Bonding pairs are equally shared (one electron to each atom).
Sum of formal charges:
Zero for a molecule.
Equal to the charge on an ion.
Molecules obeying HONC have all zero formal charges.
Predicting Preferred Structure
Smallest Formal Charges is most stable
If equal, negative Formal Charge on the most electronegative atom is more stable.
Resonance
Two or more valid electron dot structures differing only in electron arrangement.
No single Lewis structure correctly represents bonding.
True structure is an average of resonance forms.
Molecules with resonance have added stability.
Equivalent structures contribute equally; non-equivalent structures contribute based on stability.
Exceptions to the Octet Rule
Less than an octet:
Be (usually 4 electrons).
B (frequently 6 electrons).
Avoid double bonds between Be/B and F/Cl.

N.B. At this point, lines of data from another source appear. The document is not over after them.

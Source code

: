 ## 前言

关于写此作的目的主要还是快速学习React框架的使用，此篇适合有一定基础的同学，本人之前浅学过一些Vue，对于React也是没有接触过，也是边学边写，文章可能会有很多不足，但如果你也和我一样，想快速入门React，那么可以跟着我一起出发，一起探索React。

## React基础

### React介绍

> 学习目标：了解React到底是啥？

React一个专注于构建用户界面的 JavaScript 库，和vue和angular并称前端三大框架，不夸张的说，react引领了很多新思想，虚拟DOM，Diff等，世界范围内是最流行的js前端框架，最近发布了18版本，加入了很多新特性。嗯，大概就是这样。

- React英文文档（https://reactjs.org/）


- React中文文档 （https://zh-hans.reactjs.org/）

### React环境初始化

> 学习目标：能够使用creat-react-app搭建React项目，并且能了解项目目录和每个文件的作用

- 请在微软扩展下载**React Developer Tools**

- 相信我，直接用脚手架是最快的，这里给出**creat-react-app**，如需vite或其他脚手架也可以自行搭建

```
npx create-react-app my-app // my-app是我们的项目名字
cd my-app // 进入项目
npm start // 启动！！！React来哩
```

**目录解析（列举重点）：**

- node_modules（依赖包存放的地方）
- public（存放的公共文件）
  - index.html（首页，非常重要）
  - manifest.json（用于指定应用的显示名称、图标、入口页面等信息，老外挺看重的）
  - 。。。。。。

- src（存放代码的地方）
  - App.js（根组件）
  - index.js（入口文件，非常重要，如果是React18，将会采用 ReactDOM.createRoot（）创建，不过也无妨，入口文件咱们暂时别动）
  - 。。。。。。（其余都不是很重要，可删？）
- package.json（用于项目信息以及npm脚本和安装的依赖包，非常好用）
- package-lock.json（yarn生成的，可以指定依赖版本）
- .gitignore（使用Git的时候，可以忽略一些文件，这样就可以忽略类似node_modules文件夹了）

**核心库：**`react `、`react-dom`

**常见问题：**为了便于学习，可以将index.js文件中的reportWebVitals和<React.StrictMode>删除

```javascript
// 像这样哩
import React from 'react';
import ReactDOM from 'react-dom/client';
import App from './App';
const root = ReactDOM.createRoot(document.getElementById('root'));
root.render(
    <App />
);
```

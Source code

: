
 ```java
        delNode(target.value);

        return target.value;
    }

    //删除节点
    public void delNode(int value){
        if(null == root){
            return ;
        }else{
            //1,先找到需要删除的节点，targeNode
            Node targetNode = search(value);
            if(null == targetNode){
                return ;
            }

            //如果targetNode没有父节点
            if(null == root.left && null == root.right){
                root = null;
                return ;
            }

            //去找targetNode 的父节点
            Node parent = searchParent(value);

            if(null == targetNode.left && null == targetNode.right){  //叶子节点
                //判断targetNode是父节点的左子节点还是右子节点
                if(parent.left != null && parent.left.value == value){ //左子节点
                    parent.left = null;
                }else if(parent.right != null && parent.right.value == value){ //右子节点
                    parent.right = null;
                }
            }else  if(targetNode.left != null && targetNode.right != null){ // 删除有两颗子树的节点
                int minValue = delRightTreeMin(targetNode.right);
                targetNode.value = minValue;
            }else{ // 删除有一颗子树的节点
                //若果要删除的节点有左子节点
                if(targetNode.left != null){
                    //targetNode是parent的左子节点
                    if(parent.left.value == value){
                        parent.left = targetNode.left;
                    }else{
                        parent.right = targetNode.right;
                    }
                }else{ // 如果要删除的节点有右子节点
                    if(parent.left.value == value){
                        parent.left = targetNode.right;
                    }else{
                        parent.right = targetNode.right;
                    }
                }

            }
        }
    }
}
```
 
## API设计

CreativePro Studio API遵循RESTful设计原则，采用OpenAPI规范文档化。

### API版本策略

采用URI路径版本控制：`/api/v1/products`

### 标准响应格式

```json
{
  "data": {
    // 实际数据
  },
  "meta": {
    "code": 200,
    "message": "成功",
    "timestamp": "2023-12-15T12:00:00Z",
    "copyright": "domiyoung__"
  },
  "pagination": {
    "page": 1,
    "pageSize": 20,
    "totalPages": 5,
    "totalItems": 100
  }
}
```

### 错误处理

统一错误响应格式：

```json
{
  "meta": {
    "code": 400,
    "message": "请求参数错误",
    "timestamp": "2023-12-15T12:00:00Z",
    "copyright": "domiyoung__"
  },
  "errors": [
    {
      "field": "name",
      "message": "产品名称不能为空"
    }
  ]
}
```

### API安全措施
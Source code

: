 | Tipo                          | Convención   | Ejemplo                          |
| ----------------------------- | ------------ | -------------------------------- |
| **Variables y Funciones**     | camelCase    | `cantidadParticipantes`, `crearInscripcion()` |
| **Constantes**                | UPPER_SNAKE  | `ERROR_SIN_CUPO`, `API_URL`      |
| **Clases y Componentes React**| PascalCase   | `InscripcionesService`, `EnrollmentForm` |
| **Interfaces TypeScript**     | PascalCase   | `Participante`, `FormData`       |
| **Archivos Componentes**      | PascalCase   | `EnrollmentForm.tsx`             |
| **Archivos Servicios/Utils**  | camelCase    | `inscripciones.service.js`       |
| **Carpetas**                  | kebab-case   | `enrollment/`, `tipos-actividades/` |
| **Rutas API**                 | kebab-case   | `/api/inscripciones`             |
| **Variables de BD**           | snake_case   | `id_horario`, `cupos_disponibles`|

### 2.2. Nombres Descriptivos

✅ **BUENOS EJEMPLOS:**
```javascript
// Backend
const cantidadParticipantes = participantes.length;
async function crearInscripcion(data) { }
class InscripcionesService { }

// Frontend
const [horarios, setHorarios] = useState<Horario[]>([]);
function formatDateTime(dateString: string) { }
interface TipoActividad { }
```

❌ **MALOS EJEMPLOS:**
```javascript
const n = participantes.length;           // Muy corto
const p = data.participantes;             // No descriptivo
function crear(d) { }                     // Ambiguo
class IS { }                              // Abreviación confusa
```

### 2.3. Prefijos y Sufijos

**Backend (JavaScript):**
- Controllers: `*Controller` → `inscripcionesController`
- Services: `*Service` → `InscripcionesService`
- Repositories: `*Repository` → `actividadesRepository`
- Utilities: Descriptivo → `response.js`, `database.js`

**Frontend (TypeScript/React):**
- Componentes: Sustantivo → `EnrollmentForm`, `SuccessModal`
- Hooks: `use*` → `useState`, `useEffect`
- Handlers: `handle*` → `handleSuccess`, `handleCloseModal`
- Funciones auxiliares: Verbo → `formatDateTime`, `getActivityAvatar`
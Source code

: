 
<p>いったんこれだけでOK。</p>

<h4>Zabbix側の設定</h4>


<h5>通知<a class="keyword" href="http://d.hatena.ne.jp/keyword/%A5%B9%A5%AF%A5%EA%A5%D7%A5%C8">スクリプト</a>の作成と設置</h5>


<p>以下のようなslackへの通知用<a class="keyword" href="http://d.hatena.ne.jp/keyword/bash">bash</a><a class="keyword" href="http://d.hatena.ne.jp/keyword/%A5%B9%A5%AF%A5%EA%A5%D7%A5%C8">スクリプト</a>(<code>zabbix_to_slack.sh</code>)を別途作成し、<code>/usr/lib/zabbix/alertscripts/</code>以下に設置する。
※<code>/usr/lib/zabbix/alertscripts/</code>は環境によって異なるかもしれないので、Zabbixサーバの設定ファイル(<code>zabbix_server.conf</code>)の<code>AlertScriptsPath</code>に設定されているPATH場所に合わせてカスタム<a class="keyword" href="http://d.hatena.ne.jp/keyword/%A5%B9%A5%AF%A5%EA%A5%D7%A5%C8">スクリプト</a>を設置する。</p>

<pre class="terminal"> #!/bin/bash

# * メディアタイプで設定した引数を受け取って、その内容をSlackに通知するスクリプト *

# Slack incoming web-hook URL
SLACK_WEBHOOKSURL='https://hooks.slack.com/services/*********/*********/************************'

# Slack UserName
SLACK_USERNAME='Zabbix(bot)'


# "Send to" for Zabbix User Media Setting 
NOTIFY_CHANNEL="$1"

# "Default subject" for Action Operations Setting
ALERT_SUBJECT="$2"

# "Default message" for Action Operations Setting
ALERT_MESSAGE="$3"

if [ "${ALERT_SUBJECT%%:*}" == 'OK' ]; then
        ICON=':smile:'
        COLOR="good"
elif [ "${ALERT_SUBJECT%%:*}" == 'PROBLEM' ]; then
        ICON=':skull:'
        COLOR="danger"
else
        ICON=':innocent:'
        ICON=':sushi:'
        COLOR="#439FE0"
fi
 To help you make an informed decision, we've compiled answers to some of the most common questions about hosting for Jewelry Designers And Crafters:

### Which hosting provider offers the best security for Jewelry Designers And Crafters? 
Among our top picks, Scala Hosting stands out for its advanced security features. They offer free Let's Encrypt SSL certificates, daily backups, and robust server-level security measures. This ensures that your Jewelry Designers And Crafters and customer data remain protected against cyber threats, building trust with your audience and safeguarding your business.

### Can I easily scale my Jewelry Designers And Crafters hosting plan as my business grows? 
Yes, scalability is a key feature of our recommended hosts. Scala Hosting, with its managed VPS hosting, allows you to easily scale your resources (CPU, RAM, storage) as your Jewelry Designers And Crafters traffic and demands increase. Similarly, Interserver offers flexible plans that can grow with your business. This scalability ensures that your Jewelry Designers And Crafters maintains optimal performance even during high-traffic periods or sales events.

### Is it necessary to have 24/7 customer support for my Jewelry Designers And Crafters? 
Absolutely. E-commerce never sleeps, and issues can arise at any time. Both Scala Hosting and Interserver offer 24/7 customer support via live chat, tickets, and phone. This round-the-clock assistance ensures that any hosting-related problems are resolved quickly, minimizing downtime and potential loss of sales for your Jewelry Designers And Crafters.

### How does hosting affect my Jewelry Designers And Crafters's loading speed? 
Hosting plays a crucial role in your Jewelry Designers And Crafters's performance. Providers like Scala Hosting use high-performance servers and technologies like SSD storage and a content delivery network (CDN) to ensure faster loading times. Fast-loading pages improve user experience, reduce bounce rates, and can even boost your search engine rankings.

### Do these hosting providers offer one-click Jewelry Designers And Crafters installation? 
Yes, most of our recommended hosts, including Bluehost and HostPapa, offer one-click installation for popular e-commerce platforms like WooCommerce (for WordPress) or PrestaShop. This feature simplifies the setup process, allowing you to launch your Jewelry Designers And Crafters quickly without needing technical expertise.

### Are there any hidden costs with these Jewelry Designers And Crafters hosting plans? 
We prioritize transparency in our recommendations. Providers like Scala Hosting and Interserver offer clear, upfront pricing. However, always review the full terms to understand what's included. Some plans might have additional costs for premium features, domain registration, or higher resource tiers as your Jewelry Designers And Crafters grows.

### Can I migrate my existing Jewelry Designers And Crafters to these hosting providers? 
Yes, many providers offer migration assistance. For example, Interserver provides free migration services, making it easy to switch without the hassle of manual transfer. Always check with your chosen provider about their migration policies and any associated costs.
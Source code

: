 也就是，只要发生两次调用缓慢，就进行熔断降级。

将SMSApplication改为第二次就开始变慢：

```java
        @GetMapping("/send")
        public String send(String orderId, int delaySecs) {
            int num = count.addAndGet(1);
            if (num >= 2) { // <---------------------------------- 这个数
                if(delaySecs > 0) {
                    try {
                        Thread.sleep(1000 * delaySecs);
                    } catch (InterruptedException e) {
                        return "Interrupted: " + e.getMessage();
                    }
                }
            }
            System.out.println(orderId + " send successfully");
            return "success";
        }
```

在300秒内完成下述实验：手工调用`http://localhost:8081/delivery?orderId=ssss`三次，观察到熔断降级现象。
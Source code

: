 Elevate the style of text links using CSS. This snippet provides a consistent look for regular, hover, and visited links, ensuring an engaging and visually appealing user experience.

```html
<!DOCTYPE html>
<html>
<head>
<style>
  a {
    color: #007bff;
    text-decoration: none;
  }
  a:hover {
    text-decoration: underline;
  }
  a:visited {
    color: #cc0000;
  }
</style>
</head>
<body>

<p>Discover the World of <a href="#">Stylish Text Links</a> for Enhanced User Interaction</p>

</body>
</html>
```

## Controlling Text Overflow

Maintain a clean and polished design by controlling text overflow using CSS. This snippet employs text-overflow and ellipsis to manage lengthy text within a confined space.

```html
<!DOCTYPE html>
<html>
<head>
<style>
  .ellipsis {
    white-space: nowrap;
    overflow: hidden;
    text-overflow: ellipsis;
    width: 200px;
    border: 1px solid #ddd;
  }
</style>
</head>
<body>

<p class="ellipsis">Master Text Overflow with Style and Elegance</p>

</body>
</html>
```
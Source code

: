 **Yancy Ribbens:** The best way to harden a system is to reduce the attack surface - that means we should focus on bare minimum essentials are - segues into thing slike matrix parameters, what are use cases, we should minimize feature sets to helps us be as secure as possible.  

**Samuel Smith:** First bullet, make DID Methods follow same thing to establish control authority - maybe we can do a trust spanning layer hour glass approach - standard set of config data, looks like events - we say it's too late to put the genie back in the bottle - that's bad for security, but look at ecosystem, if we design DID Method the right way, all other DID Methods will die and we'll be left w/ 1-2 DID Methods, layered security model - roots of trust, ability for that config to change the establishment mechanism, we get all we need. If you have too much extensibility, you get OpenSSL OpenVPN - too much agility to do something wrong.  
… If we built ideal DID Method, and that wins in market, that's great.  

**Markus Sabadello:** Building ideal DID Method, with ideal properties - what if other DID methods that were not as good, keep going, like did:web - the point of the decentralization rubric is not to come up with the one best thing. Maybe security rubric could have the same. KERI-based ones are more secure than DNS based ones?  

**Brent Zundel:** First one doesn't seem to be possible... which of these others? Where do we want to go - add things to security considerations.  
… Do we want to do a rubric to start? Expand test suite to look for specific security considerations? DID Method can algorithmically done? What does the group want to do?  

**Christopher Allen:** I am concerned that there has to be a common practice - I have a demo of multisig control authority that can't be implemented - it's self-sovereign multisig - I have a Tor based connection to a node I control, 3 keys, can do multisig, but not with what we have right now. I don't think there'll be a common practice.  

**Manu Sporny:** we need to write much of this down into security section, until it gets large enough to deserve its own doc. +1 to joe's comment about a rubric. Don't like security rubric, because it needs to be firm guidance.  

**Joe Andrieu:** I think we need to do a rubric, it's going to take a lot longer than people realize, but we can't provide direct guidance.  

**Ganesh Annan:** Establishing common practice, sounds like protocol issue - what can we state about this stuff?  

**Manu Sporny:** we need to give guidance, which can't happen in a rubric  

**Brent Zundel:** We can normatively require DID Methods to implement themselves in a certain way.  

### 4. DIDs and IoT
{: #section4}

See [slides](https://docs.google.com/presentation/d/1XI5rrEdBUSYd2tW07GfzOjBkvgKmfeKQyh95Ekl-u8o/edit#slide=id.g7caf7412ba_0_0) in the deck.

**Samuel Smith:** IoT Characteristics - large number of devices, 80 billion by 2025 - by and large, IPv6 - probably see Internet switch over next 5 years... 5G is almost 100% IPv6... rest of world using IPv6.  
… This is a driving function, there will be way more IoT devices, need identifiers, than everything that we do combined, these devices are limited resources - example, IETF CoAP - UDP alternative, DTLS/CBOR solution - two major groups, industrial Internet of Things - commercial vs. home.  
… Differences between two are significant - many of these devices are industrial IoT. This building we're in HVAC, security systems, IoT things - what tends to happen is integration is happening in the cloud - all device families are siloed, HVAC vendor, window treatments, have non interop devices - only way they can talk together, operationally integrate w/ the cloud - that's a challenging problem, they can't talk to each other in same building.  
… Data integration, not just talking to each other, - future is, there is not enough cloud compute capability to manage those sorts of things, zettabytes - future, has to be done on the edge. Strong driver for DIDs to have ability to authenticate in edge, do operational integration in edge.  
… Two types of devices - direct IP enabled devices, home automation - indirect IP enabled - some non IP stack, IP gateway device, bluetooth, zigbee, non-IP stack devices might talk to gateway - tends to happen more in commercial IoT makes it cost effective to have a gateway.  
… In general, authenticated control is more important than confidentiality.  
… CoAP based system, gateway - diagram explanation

Odd number of electrons: Reactive free radicals (e.g., NO, NO
2, ClO
2).
Expanded octet:
Elements in the second period (B, C, N, O, F) never exceed an octet.
Elements in the third period and below can exceed an octet due to available d orbitals.
Bond Energies
Bonds of a given type have approximately the same energy (gas phase only).
Breaking bonds is endothermic; forming bonds is exothermic.
\Delta H = \Sigma (bonds broken) - \Sigma (bonds formed)
Molecular Shapes and VSEPR Theory
Molecular shape is determined by electron groups around each atom.
VSEPR: Valence Shell Electron Pair Repulsion Theory
Draw Lewis structure.
Count electron groups around the central atom (double/triple bonds count as one group).
Count lone pairs.
Use number and type of electron groups to predict shape.